From that case, here are six that I especially will be looking for:

• The Eyrie Vineyards 2011 Dundee Hills Reserve Chardonnay ($45): This is where Oregon’s way with chardonnay began, the vineyard that David Lett planted in 1966. Since 2005, his son, Jason Lett, has been the winemaker. He says his goal with chardonnay is to make an interpretation transparent as to place and vintage. Thus, he applies little oak to the wine. The result is a lean, dry chardonnay with sweet and tangy citric fruit from first sniff through its lasting and refreshing finish.

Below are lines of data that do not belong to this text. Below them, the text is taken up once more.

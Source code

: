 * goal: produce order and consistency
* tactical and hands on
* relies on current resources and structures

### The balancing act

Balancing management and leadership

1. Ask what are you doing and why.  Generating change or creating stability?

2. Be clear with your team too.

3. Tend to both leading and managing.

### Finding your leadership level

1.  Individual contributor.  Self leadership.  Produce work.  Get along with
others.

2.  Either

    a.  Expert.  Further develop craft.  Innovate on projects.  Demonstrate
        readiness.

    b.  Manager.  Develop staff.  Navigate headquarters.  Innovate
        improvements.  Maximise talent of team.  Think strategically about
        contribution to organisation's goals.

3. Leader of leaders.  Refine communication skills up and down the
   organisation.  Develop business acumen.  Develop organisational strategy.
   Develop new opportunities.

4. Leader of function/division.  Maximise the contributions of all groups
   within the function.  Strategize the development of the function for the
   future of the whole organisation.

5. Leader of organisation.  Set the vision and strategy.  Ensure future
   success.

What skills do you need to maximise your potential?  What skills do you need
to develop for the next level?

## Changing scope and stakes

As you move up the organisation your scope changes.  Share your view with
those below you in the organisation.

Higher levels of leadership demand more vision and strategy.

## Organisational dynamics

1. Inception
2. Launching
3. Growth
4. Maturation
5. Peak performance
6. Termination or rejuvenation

• Chehalem 2012 Willamette Valley Chardonnay ($19): Chehalem winemaker Wynne Peterson-Nedry does Lett one better by not applying any oak at all to her chardonnay. The resulting wine, however, is no less sturdy, while its peachy scent, suggestion of apricot on the palate and notes of petrol and lime in the finish are frank and vivid. Don’t let the bottle’s screwcap fool you into thinking this is a chardonnay meant only for early consumption. Peterson-Nedry predicts it will continue to live and develop for another 15 to 20 years. “With the Dijon clones (of chardonnay), the flavors are so lush that the wine tastes like barrels have been used when they haven’t at all,” says Harry Peterson-Nedry, the winery’s founder and original winemaker.



• Boedecker Cellars 2012 Willamette Valley Chardonnay ($25): The least “burgundian” and the most “Californian” sample in the case, owing to the fermenting of the juice in oak barrels and then the stirring of the wine on its lees, giving it more earthiness and nuttiness, with banana being the most prominent note in its overall tropical-fruit flavor. The wine’s richness is balanced by the nimble acidity for which Oregon wines are celebrated.

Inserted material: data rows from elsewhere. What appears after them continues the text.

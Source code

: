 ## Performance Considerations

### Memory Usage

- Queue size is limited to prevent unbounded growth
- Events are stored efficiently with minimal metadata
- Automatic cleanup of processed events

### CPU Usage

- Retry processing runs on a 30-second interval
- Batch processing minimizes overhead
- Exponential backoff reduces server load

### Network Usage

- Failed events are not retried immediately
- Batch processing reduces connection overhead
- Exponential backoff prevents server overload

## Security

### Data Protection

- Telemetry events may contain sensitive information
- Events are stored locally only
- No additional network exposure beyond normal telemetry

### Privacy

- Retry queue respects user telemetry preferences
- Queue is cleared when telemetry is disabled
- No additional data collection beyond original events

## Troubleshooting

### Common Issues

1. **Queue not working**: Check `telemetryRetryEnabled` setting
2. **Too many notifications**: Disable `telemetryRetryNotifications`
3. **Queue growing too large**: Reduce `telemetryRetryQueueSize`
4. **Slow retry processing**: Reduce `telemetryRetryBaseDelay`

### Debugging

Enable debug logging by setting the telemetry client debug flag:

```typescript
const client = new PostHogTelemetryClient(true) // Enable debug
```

• Lange Estate Winery 2012 Willamette Valley Three Hills Cuvee Chardonnay ($38): While slim in build, it nonetheless is muscular and animated in its swagger, the result, perhaps, of the precise juggling that winemaker Jesse Lange practiced in assembling this wine. He drew from three mixed-clone blocks of the vineyard, inoculated with several types of yeast, and used two methods of fermentation, one in French oak barrels, the other tanks of stainless steel. The result is a dry, willowy chardonnay whose brisk acidity underscores the wine’s citric flavor, which runs mostly to lemon and meringue.



• Adelsheim Vineyard 2012 Willamette Valley Caitlin’s Reserve Chardonnay ($45): This sleek take on chardonnay narrows the concept of Burgundy to Chablis for its flintiness, cold fruit and tingling acidity. Its fruit is fully developed, delivering all sorts of sunshine and antioxidants, but its trellis is fine, supporting all those juicy berries.



 Bergstrom Wines 2012 Willamette Valley Sigrid Chardonnay ($85): My favorite chardonnay in the pack, and I’d no idea of the price before this I reported this article. This is one hefty chardonnay, with mature fruit aromas and flavors suggesting apricots, hazelnuts and peaches. Dense, creamy and complex, it isn’t likely to be mistaken for a California chardonnay largely because of its cinnamon spice, tangy acidity and persistent finish. Josh Bergstrom drew fruit for the wine from five biodynamically farmed vineyards. In its electricity and complexity the wine validates Bergstrom’s confidence that chardonnay ultimately will be the white wine most closely identified with Oregon.